• [Problem details]: Your task is to find every line in the records that holds the string "newcommand" and copy it.

Stored data entries:

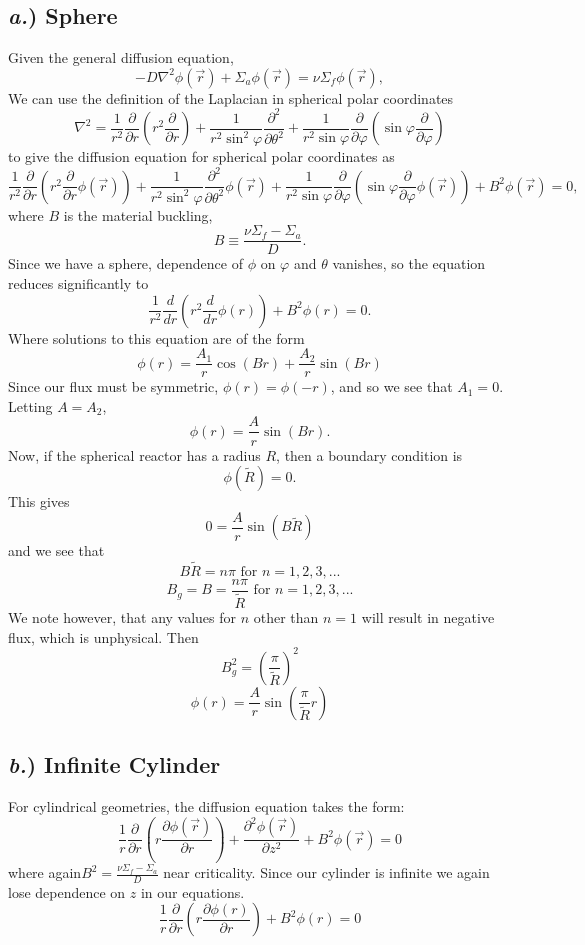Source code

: \documentclass{article}
\newcommand{\p}{\partial}
\newcommand{\Xs}{\Sigma}
\newcommand{\pos}{\vec{r}}
\begin{document}
\subsection*{\textit{a.}) Sphere}
Given the general diffusion equation,
$$ -D \nabla^2 \phi(\pos) + \Xs_a \phi(\pos) = \nu \Xs_f\phi(\pos), $$
We can use the definition of the Laplacian in spherical polar coordinates 
$$ \nabla^2 = \frac{1}{r^2}\frac{\p}{\p r}\left( r^2 \frac{\p}{\p r}\right) + \frac{1}{r^2 \sin^2\varphi}\frac{\p^2}{\p \theta^2} + \frac{1}{r^2 \sin\varphi} \frac{\p}{\p \varphi}\left(\sin\varphi \frac{\p}{\p \varphi}\right) $$ 
to give the diffusion equation for spherical polar coordinates as
$$ \frac{1}{r^2}\frac{\p}{\p r}\left( r^2 \frac{\p}{\p r} \phi(\pos)\right) + \frac{1}{r^2 \sin^2\varphi}\frac{\p^2}{\p \theta^2} \phi(\pos) + \frac{1}{r^2 \sin\varphi} \frac{\p}{\p \varphi}\left(\sin\varphi \frac{\p}{\p \varphi}\phi(\pos)\right) + B^2 \phi(\pos) = 0 ,$$
where $B$ is the material buckling,
$$ B \equiv \frac{\nu \Xs_f - \Xs_a}{D} .$$
Since we have a sphere, dependence of $\phi$ on $\varphi$ and $\theta$ vanishes, so the equation reduces significantly to
$$ \frac{1}{r^2}\frac{d}{dr} \left( r^2 \frac{d}{dr} \phi(r)\right) + B^2 \phi(r) = 0 .$$
Where solutions to this equation are of the form 
$$ \phi(r) = \frac{A_1}{r}\cos(Br) + \frac{A_2}{r}\sin(Br)  $$
Since our flux must be symmetric, $\phi(r) = \phi(-r)$, and so we see that $A_1 = 0$. Letting $A = A_2$,
$$ \phi(r) = \frac{A}{r}\sin(Br) .$$
Now, if the spherical reactor has a radius $R$, then a boundary condition is
$$ \phi(\tilde{R}) = 0 .$$
This gives
$$ 0 = \frac{A}{r}\sin(B\tilde{R}) $$
and we see that 
$$ B\tilde{R} = n\pi \text{ for }n = 1,2,3, ...$$
$$ B_g = B = \frac{n\pi}{\tilde{R}} \text{ for }n = 1,2,3, ...$$
We note however, that any values for $n$ other than $n=1$ will result in negative flux, which is unphysical. Then
$$\boxed{ B_g^2 = \left(\frac{\pi}{\tilde{R}}\right)^2 }$$
$$\boxed{ \phi(r) = \frac{A}{r}\sin\left(\frac{\pi}{\tilde{R}}r \right) }$$

\subsection*{\textit{b.}) Infinite Cylinder}

For cylindrical geometries, the diffusion equation takes the form:
$$ \frac{1}{r}\frac{\p}{\p r}\left(r \frac{\p \phi(\pos)}{\p r}\right) + \frac{\p^2 \phi(\pos)}{\p z^2} + B^2\phi(\pos) = 0$$
where again$ B^2 = \frac{\nu\Sigma_f - \Sigma_a}{D} $ near criticality. 
Since our cylinder is infinite we again lose dependence on $z$ in our equations.
$$ \frac{1}{r}\frac{\p}{\p r}\left(r \frac{\p \phi(r)}{\p r}\right) + B^2\phi(r) = 0$$
\end{document}

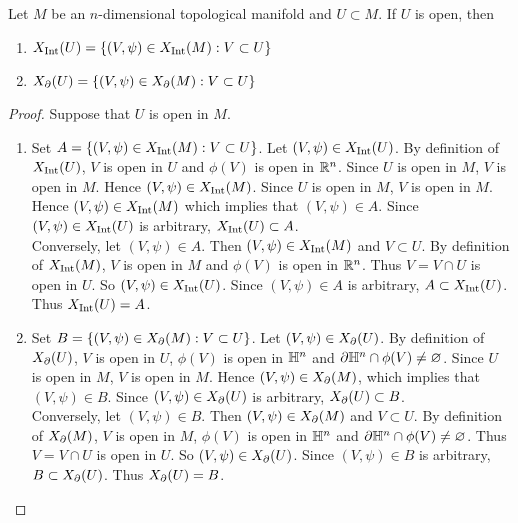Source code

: \documentclass{book}
\begin{document}
	\begin{ex}
		Let $M$ be an $n$-dimensional topological manifold and $U \subset M$. If $U$ is open, then 
		\begin{enumerate}
			\item $X_{\operatorname{Int}}(U) = \{(V, \psi) \in X_{\operatorname{Int}}(M): V \subset U\}$
			\item $X_{\partial}(U) = \{(V, \psi) \in X_{\partial}(M): V \subset U\}$
		\end{enumerate}
	\end{ex}
	
	\begin{proof}
		Suppose that $U$ is open in $M$.
		\begin{enumerate}
			\item Set $A = \{(V, \psi) \in X_{\operatorname{Int}}(M): V \subset U\}$. Let $(V, \psi) \in X_{\operatorname{Int}}(U)$. By definition of $X_{\operatorname{Int}}(U)$, $V$ is open in $U$ and $\phi(V)$ is open in $\mathbb{R}^n$. Since $U$ is open in $M$, $V$ is open in $M$. Hence $(V, \psi) \in X_{\operatorname{Int}}(M)$. Since $U$ is open in $M$, $V$ is open in $M$. Hence $(V, \psi) \in X_{\operatorname{Int}}(M)$ which implies that $(V, \psi) \in A$. Since $(V, \psi) \in X_{\operatorname{Int}}(U)$ is arbitrary, $X_{\operatorname{Int}}(U) \subset A$. \\
			Conversely, let $(V, \psi) \in A$. Then $(V, \psi) \in X_{\operatorname{Int}}(M)$ and $V \subset U$. By definition of $X_{\operatorname{Int}}(M)$, $V$ is open in $M$ and $\phi(V)$ is open in $\mathbb{R}^n$. Thus $V = V \cap U$ is open in $U$. So $(V, \psi) \in X_{\operatorname{Int}}(U)$. Since $(V, \psi) \in A$ is arbitrary, $A \subset X_{\operatorname{Int}}(U)$. Thus $X_{\operatorname{Int}}(U) = A$.
			
			\item Set $B = \{(V, \psi) \in X_{\partial}(M): V \subset U\}$. Let $(V, \psi) \in X_{\partial}(U)$. By definition of $X_{\partial}(U)$, $V$ is open in $U$, $\phi(V)$ is open in $\mathbb{H}^n$ and $\partial \mathbb{H}^n \cap \phi(V) \neq \varnothing$. Since $U$ is open in $M$, $V$ is open in $M$. Hence $(V, \psi) \in X_{\partial}(M)$, which implies that $(V, \psi) \in B$. Since $(V, \psi) \in X_{\partial}(U)$ is arbitrary, $X_{\partial}(U) \subset B$. \\
			Conversely, let $(V, \psi) \in B$. Then $(V, \psi) \in X_{\partial}(M)$ and $V \subset U$. By definition of $X_{\partial}(M)$, $V$ is open in $M$, $\phi(V)$ is open in $\mathbb{H}^n$ and $\partial \mathbb{H}^n \cap \phi(V) \neq \varnothing$. Thus $V = V \cap U$ is open in $U$. So $(V, \psi) \in X_{\partial}(U)$. Since $(V, \psi) \in B$ is arbitrary, $B \subset X_{\partial}(U)$. Thus $X_{\partial}(U) = B$.
		\end{enumerate}
	\end{proof}
	
\end{document}
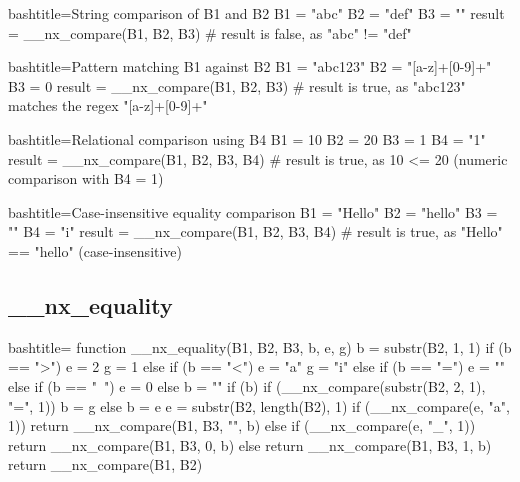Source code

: \begin{NexCodeBox}{bash}{title={String comparison of B1 and B2}}
	B1 = "abc"
	B2 = "def"
	B3 = ""
	result = __nx_compare(B1, B2, B3)
	# result is false, as "abc" != "def"
\end{NexCodeBox}

\begin{NexCodeBox}{bash}{title={Pattern matching B1 against B2}}
	B1 = "abc123"
	B2 = "[a-z]+[0-9]+"
	B3 = 0
	result = __nx_compare(B1, B2, B3)
	# result is true, as "abc123" matches the regex "[a-z]+[0-9]+"
\end{NexCodeBox}

\begin{NexCodeBox}{bash}{title={Relational comparison using B4}}
	B1 = 10
	B2 = 20
	B3 = 1
	B4 = "1"
	result = __nx_compare(B1, B2, B3, B4)
	# result is true, as 10 <= 20 (numeric comparison with B4 = 1)
\end{NexCodeBox}

\begin{NexCodeBox}{bash}{title={Case-insensitive equality comparison}}
	B1 = "Hello"
	B2 = "hello"
	B3 = ""
	B4 = "i"
	result = __nx_compare(B1, B2, B3, B4)
	# result is true, as "Hello" == "hello" (case-insensitive)
\end{NexCodeBox}

\newpage
\subsection{__nx_equality}
\label{__nx_equality}
\begin{NexCodeBox}{bash}{title={}}
function __nx_equality(B1, B2, B3,	b, e, g) {
	b = substr(B2, 1, 1)
	if (b == ">") {
		e = 2
		g = 1
	} else if (b == "<") {
		e = "a"
		g = "i"
	} else if (b == "=") {
		e = ""
	} else if (b == "~") {
		e = 0
	} else {
		b = ""
	}
	if (b) {
		if (__nx_compare(substr(B2, 2, 1), "=", 1)) {
			b = g
		} else {
			b = e
		}
		e = substr(B2, length(B2), 1)
		if (__nx_compare(e, "a", 1))
			return __nx_compare(B1, B3, "", b)
		else if (__nx_compare(e, "_", 1))
			return __nx_compare(B1, B3, 0, b)
		else
			return __nx_compare(B1, B3, 1, b)
	}
	return __nx_compare(B1, B2)
}
\end{NexCodeBox}

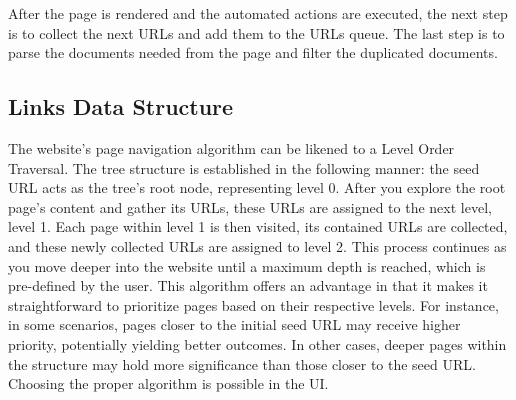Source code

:After the page is rendered and the automated actions are executed, the next step is to collect the next URLs and add them to the URLs queue. The last step is to parse the documents needed from the page and filter the duplicated documents. 


\subsection{Links Data Structure}
The website's page navigation algorithm can be likened to a Level Order Traversal. The tree structure is established in the following manner: the seed URL acts as the tree's root node, representing level 0. After you explore the root page's content and gather its URLs, these URLs are assigned to the next level, level 1. Each page within level 1 is then visited, its contained URLs are collected, and these newly collected URLs are assigned to level 2. This process continues as you move deeper into the website until a maximum depth is reached, which is pre-defined by the user.
This algorithm offers an advantage in that it makes it straightforward to prioritize pages based on their respective levels. For instance, in some scenarios, pages closer to the initial seed URL may receive higher priority, potentially yielding better outcomes. In other cases, deeper pages within the structure may hold more significance than those closer to the seed URL. Choosing the proper algorithm is possible in the UI.

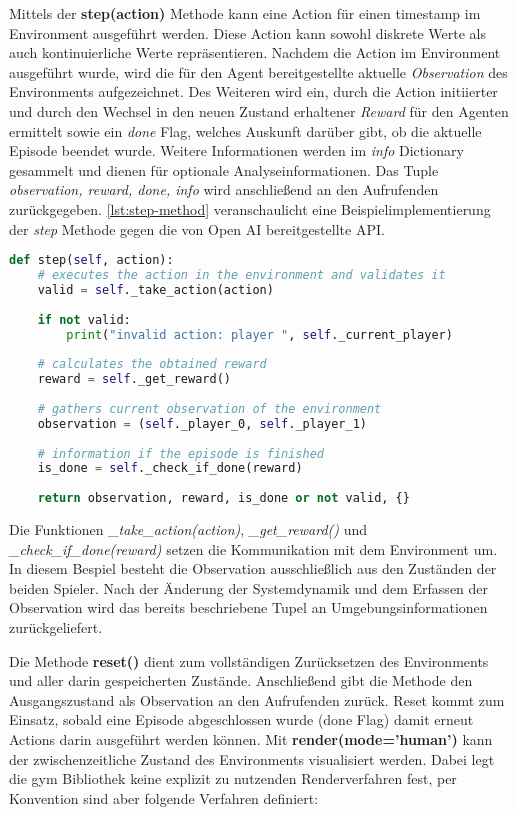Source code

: \documentclass[11pt]{scrartcl}
\begin{document}
Mittels der \textbf{step(action)} Methode kann eine Action für einen timestamp im
Environment ausgeführt werden. Diese Action kann sowohl diskrete Werte als auch 
kontinuierliche Werte repräsentieren. Nachdem die Action im Environment ausgeführt wurde,
wird die für den Agent bereitgestellte aktuelle \textit{Observation} des Environments
aufgezeichnet. Des Weiteren wird ein, durch die Action initiierter und durch den Wechsel
in den neuen Zustand erhaltener \textit{Reward} für den Agenten ermittelt sowie ein 
\textit{done} Flag, welches Auskunft darüber gibt, ob die aktuelle Episode beendet wurde.
Weitere Informationen werden im \textit{info} Dictionary gesammelt und dienen für optionale
Analyseinformationen. Das Tuple \textit{observation, reward, done, info} wird anschließend
an den Aufrufenden zurückgegeben. \autoref{lst:step-method} veranschaulicht eine
Beispielimplementierung der \textit{step} Methode gegen die von Open AI bereitgestellte API.

\begin{lstlisting}[language=Python, caption=step method, label=lst:step-method]
def step(self, action):
	# executes the action in the environment and validates it
	valid = self._take_action(action)
	
	if not valid:
		print("invalid action: player ", self._current_player)
	
	# calculates the obtained reward
	reward = self._get_reward()
	
	# gathers current observation of the environment
	observation = (self._player_0, self._player_1)
	
	# information if the episode is finished
	is_done = self._check_if_done(reward)
    
	return observation, reward, is_done or not valid, {}
\end{lstlisting}
\noindent
Die Funktionen \textit{\_take\_action(action)}, \textit{\_get\_reward()} und
\textit{\_check\_if\_done(reward)} setzen die Kommunikation mit dem Environment um. In
diesem Bespiel besteht die Observation ausschließlich aus den Zuständen der beiden Spieler.
Nach der Änderung der Systemdynamik und dem Erfassen der Observation wird das bereits
beschriebene Tupel an Umgebungsinformationen zurückgeliefert.

Die Methode \textbf{reset()} dient zum vollständigen Zurücksetzen des Environments und aller
darin gespeicherten Zustände. Anschließend gibt die Methode den Ausgangszustand als Observation
an den Aufrufenden zurück. Reset kommt zum Einsatz, sobald eine Episode abgeschlossen wurde
(done Flag) damit erneut Actions darin ausgeführt werden können.
\newline
\noindent
Mit \textbf{render(mode='human')} kann der zwischenzeitliche Zustand des Environments
visualisiert werden. Dabei legt die gym Bibliothek keine explizit zu nutzenden Renderverfahren
fest, per Konvention sind aber folgende Verfahren definiert: 
\end{document}
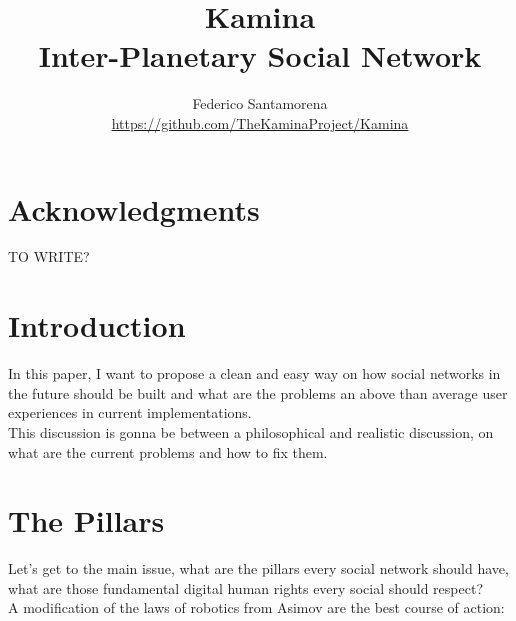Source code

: \documentclass[12pt]{article}
\begin{document}
\title
{
    Kamina \\
    Inter-Planetary Social Network \\
}
\author
{
    Federico Santamorena \\
    \href{https://github.com/TheKaminaProject/Kamina}{https://github.com/TheKaminaProject/Kamina} \\ 
}
\maketitle



\section{Acknowledgments}
TO WRITE?

\section{Introduction}

In this paper, I want to propose a clean and easy way on how social networks in the future should be built and what are the problems an above than average user experiences in current implementations. \\
This discussion is gonna be between a philosophical and realistic discussion, on what are the current problems and how to fix them.


\newpage

\section{The Pillars}

Let's get to the main issue, what are the pillars every social network should have, what are those fundamental digital human rights every social should respect? \\
A modification of the laws of robotics from Asimov are the best course of action:
\end{document}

• [Response below]:
\newcommand{\p}{\partial}
\newcommand{\Xs}{\Sigma}
\newcommand{\pos}{\vec{r}}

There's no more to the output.